Within the data below, tally the lines that contain "unlocked" and state only the total.

Records from a data source:
++++++
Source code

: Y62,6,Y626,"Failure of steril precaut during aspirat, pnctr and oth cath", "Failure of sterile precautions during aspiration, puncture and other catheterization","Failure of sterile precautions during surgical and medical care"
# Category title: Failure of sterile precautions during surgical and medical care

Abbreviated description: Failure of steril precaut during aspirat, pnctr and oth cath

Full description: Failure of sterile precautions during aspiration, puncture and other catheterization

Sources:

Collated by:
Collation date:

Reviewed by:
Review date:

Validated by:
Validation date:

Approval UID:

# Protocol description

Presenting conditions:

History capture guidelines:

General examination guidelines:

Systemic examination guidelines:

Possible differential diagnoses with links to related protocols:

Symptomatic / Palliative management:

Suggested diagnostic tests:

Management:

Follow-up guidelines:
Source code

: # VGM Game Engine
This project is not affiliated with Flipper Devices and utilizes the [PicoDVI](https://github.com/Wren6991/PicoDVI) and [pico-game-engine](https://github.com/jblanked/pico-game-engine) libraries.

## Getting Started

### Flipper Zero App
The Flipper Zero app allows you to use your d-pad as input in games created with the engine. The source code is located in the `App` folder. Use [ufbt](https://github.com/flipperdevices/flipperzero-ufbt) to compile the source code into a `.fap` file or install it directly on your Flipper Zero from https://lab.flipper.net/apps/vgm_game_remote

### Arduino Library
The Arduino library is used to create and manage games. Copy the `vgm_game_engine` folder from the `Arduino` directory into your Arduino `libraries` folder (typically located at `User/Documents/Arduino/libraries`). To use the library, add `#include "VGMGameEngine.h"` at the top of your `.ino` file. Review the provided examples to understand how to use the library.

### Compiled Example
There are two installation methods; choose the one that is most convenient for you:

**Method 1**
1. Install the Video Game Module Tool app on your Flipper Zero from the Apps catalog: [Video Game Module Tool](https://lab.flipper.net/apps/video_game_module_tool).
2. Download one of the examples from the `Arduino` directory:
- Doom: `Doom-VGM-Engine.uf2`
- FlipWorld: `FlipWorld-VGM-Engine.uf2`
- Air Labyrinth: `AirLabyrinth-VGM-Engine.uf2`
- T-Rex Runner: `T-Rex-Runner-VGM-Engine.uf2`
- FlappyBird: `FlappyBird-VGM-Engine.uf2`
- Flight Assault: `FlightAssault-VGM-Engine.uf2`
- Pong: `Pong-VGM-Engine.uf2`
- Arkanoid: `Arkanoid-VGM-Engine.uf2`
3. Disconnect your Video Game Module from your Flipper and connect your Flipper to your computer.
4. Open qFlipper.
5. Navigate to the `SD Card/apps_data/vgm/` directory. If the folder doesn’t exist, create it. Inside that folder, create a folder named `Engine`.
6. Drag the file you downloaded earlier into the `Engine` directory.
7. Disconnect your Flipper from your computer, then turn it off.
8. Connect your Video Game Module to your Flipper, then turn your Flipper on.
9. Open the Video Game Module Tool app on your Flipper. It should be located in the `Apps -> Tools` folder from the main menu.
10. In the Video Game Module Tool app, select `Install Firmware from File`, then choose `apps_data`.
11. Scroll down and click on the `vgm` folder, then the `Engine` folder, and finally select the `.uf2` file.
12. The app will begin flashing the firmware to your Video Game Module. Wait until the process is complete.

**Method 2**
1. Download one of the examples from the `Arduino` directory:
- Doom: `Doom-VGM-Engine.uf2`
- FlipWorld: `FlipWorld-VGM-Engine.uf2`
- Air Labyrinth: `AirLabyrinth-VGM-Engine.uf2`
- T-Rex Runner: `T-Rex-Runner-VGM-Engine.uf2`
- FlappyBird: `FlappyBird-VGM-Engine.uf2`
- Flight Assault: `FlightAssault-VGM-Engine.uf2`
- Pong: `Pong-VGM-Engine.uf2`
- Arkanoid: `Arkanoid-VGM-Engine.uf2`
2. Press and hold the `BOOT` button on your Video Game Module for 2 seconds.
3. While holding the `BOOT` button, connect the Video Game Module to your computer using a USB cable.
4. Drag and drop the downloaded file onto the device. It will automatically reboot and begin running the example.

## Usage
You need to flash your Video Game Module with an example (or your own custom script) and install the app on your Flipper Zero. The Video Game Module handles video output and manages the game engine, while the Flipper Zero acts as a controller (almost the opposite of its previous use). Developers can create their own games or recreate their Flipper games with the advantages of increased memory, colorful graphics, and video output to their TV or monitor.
++++++
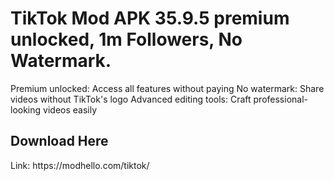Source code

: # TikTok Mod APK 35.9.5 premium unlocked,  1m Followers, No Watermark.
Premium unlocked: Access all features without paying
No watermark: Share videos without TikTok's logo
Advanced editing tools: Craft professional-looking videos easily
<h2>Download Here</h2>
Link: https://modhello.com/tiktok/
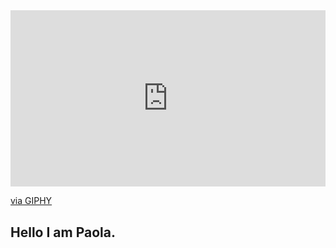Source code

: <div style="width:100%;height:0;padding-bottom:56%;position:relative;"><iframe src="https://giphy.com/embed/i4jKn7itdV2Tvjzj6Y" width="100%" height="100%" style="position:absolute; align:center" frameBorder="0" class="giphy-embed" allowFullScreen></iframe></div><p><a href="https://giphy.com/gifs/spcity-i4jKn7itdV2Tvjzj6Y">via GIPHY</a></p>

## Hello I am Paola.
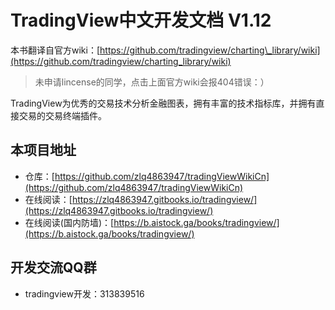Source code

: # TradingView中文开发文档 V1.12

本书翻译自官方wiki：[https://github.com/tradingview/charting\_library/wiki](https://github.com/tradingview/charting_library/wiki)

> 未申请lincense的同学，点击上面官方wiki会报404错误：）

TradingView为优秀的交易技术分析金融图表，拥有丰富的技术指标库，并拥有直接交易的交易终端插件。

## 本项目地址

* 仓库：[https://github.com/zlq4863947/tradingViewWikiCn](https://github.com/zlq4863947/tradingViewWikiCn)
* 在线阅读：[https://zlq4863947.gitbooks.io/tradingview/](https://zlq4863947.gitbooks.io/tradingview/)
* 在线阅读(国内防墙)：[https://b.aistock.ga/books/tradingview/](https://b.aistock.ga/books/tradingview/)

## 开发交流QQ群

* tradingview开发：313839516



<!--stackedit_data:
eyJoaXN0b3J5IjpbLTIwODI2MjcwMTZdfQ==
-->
++++++
Result of the exercise: 2